* [Activity]
Count the lines below that contain the word "которые", and reply with that number alone.

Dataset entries
┌──
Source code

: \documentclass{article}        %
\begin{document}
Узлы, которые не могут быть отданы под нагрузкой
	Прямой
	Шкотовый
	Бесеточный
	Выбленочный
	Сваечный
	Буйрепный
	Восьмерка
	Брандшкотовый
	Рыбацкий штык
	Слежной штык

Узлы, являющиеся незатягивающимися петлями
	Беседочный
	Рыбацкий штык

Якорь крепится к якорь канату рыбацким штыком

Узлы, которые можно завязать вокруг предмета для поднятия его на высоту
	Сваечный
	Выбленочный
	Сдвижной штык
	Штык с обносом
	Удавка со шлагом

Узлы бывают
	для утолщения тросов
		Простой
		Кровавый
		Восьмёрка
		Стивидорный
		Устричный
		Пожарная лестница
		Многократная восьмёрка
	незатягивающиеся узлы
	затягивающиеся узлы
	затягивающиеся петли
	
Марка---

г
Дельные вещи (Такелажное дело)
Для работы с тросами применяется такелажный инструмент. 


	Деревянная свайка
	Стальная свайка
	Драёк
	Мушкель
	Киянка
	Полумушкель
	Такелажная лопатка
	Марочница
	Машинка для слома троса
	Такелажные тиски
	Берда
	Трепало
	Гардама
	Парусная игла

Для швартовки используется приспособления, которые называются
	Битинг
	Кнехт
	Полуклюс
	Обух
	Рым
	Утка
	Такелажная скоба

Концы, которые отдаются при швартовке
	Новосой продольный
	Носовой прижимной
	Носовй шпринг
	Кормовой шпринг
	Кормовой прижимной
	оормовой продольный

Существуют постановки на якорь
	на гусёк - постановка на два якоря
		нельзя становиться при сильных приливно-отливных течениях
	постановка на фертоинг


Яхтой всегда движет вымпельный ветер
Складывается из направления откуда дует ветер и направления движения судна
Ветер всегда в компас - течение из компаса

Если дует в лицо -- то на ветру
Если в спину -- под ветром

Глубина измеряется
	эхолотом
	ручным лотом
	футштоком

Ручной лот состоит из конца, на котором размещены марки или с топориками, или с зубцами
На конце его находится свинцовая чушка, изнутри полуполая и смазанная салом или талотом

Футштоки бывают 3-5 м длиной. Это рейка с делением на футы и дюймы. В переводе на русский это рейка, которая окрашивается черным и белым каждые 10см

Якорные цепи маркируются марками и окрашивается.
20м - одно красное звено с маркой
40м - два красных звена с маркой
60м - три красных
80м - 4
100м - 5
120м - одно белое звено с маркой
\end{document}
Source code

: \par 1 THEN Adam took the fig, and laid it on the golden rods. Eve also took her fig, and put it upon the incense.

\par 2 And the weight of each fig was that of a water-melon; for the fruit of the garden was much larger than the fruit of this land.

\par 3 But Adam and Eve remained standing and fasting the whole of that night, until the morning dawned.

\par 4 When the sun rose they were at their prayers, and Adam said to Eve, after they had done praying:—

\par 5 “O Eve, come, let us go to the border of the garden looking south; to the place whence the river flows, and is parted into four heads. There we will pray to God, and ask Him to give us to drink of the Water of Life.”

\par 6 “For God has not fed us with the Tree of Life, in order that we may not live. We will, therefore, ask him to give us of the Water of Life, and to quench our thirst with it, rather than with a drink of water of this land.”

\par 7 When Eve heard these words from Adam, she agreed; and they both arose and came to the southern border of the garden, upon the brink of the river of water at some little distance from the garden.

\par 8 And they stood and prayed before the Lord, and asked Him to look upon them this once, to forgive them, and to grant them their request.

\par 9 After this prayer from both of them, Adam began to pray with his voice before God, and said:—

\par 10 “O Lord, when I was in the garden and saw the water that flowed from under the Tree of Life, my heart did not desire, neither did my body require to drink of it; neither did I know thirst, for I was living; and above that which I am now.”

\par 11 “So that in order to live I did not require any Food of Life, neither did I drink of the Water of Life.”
└──
* [Result of the task]
4